What makes it different
TickerDrill isn't a video, a podcast, or a textbook. It's all three woven together, and it responds to what you do.
01
Every lesson comes with the full text, a coach narrating in your ear, and a real chart on screen, all in sync. Skim, listen, or follow along; the medium adapts to you.
02
Watch the coach mark the pivot, draw the trendline, highlight the candle, right there on a live chart. Not a pre-rendered video. You can scrub back, zoom in, and inspect the data yourself.
03
Halfway through a lesson the coach pauses: "Where would you put the stop?" You answer, on the chart, and the lesson picks up from your response. Reps, not recall.
Why interactive
The difference between knowing a concept and being able to use it on a live chart is enormous. Here's how TickerDrill closes that gap.
A one-way broadcast.
A two-way conversation.
Practice that grades itself
After each lesson you're handed a chart and asked to do the work: place the entry, set the stop, size the position. The app evaluates every move against the strategy you're learning, and tells you exactly what's right and what to rethink.
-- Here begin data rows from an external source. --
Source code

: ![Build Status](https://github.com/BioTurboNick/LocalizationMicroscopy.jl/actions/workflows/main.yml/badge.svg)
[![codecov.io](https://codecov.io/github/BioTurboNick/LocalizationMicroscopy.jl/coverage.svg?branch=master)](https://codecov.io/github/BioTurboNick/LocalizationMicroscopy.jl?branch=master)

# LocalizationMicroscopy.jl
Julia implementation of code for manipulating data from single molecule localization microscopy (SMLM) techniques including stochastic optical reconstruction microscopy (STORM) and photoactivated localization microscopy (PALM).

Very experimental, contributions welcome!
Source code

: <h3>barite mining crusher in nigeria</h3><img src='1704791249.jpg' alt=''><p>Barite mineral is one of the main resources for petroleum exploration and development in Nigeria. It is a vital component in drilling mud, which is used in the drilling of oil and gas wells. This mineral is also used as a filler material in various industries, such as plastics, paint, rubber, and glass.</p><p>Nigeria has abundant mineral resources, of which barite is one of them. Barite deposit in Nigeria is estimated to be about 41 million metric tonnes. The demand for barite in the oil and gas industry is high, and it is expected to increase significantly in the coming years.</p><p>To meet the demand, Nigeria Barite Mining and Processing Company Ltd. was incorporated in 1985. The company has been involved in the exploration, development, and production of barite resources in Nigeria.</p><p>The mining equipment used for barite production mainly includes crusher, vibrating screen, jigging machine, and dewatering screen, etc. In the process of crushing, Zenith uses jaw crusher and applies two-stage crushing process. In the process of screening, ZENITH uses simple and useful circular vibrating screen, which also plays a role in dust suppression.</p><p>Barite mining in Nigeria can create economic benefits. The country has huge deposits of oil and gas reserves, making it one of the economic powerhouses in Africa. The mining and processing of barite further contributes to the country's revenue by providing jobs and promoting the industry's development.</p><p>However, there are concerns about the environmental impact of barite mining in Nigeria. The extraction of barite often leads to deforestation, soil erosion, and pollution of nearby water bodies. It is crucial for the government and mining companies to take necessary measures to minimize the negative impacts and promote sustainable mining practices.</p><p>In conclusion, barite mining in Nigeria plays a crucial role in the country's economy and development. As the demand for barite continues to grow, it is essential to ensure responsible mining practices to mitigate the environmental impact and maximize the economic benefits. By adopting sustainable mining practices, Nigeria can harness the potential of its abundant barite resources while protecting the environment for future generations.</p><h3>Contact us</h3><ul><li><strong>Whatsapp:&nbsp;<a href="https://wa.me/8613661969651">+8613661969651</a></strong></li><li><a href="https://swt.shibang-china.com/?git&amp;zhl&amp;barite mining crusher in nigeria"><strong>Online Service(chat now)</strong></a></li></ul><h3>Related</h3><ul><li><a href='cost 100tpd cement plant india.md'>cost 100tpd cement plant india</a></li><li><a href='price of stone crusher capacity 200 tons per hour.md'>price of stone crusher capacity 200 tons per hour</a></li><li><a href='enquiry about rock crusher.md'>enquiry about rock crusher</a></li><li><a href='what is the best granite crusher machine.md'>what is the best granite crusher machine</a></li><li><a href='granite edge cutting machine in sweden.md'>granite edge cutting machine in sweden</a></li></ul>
No multiple choice. No "watch and nod." You commit to a decision on a real chart, and the app tells you whether it lines up with the rules of this strategy, not a generic checklist.
Entry placement
Did you enter at the pivot, on a pullback, or chase the breakout? Graded by the strategy's entry rules.
Stop loss
Below the handle low, under the 50-day, or a fixed ATR? Each course has its own answer, and we check yours against it.
Risk and sizing
Position size, % of account at risk, R-multiple to target. The math is checked, not assumed.
Trade management
When to trail, when to scale out, when to walk away. Evaluated turn by turn as the chart unfolds.
Tailored to each course. The same drill on the same chart is graded differently in the O'Neil course than in the Weinstein course, because the rules are different. You're not learning trading in the abstract; you're learning this system, on real charts, until it sticks.
Questions you might have
The first public chapter is in progress. We'd rather open it when the lesson, narration, chart, and grading loop all feel worth your study time.
We're building the first public lesson around one promise: less watching, more chart work.